As previously mentioned, the proposal of this study is based on the contribution of the organizational components that explain human resources management in Colombian SMEs and how they must mark their development, and, in turn, how human resources management must contribute so Associativity, organizational culture, organizational structure, and production management are developed in SMEs with the best management practices, so they take the company to its sustainability (Pérez-Uribe & Ramírez-Garzón, 2015).

This purpose is based on the hypothesis that “Human resources management directly depends on a set of organizational components that are the core for SMEs sustainability.” This hypothesis is proven when the multiple regression analysis made with the data of 246 Colombian SMEs showed that the organizational components of Associativity, organizational structure, corporate culture, and production management explain in 64.86% human resources management as a predominant factor for the sustainability of the SMEs is analyzed.
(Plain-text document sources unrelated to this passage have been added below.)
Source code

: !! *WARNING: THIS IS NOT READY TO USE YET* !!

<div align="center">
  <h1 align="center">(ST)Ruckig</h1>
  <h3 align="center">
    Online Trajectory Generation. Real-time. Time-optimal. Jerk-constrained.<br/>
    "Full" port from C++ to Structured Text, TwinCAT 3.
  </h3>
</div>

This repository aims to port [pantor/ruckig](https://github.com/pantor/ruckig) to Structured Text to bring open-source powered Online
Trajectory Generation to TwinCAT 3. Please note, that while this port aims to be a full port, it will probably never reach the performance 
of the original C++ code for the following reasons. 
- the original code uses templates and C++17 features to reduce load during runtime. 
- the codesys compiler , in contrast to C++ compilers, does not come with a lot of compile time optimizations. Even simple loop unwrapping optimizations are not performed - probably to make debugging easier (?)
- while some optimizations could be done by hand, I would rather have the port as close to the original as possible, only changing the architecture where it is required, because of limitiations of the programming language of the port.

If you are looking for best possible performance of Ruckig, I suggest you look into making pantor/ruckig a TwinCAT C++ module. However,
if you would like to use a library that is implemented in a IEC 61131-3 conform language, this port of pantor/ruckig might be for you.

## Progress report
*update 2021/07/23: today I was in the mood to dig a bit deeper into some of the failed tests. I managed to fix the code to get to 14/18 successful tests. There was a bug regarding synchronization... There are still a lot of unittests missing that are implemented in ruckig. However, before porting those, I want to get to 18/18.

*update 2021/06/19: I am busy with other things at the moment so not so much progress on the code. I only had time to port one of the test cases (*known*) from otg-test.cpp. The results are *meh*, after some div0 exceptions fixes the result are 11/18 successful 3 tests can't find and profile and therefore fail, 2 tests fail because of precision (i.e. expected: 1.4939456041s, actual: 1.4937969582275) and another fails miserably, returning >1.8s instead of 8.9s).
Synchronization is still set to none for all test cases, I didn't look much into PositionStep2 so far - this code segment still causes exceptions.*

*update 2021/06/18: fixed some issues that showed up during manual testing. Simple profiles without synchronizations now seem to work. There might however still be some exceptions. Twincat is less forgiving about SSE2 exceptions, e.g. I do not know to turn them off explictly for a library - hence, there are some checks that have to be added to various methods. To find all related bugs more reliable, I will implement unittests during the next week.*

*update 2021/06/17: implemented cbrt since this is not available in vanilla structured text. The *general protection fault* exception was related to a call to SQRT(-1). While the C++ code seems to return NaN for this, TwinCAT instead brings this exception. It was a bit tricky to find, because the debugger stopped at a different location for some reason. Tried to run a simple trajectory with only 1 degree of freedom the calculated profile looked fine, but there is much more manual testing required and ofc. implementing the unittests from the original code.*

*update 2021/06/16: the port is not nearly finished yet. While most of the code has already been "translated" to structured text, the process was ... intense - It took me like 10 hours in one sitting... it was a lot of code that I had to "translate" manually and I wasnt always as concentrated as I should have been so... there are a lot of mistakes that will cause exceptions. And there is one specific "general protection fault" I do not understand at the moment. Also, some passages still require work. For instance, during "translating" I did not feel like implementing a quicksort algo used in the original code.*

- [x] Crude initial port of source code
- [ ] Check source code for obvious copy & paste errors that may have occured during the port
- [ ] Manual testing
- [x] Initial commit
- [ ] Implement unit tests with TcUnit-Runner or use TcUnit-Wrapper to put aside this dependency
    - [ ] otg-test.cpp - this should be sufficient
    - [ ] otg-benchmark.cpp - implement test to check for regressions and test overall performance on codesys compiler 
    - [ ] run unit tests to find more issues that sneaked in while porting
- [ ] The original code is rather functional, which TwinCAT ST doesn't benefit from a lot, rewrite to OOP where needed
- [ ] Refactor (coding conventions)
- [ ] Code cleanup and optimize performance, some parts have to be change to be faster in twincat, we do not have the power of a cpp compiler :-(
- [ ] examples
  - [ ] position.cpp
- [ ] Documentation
The structure of this article is as follows: Section 2 puts into context the importance of SMEs in Colombia; section 3 shows the concepts that describe a world-class human resources management; section 4 describes the method developed in the research and the results after applying the statistical methods used, both for the SMEs sample and the analysis of the information using multiple regression; section 5 shows the findings of applying the structural analysis with multiple regression; section 6 focuses on the discussion outlining the components that explain human resources management in Colombian SMEs; section 7 presents a proposal for SME’s entrepreneurs to develop a world-class human resources management and section 8 shows the conclusions of this research.

Key Terms in this Chapter

MMOM (Modernization Model for Organizations Management): It is a management model developed by the management research group for large, small and medium-sized enterprises (G3pymes) of EAN University which allows SMEs to evaluate their management status in the light of four levels, the fourth level is the best management practices.
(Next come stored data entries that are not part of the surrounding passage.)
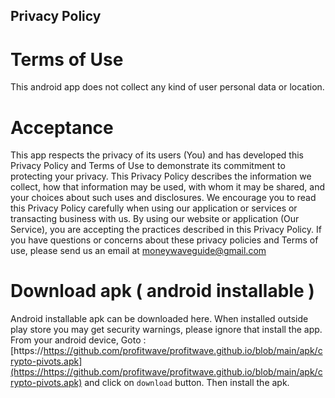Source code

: ## Privacy Policy
# Terms of Use
This android app does not collect any kind of user personal data or location. 

# Acceptance
This app respects the privacy of its users (You) and has developed this Privacy Policy and Terms of Use to demonstrate its commitment to protecting your privacy. This Privacy Policy describes the information we collect, how that information may be used, with whom it may be shared, and your choices about such uses and disclosures. We encourage you to read this Privacy Policy carefully when using our application or services or transacting business with us. By using our website or application (Our Service), you are accepting the practices described in this Privacy Policy.
If you have questions or concerns about these privacy policies and Terms of use, please send us an email at moneywaveguide@gmail.com

# Download apk ( android installable )
Android installable apk can be downloaded here. When installed outside play store you may get security warnings, please ignore that install the app.
From your android device, Goto : [https://https://github.com/profitwave/profitwave.github.io/blob/main/apk/crypto-pivots.apk](https://https://github.com/profitwave/profitwave.github.io/blob/main/apk/crypto-pivots.apk) and click on `download` button. Then install the apk.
ECR (Efficient Consumer Response): It is a strategic concept created by the processed food distribution industry in the U.S. aiming to recover competitive strength. Whether a company can survive depends on whether the company can provide customers with higher values.

CRM (Customer Relationship Management): It is an approach to manage a company's interaction with current and potential customers. It uses data analysis about customers' history with a company to improve business relationships with customers, specifically focusing on customer retention and ultimately driving sales growth.

HEM (Holonic Enterprise Model): A model for Internet-enabled global manufacturing supply chain and workflow management.

MRP (Material Requirement Planning): It is a system for calculating the materials and components needed to manufacture a product. It consists of three primary steps: taking inventory of the materials and parts on hand, identifying which additional ones are required, and then scheduling their production or purchase.

IIMOM (Intervention and Innovation Model for Organization Management): It is an innovation management model that allows an MSME to scale at several levels to achieve better management practices.

ERP (Entrepreneurial Resources Planning Systems): Is the integrated management of main business processes, often in real-time and mediated by software and technology.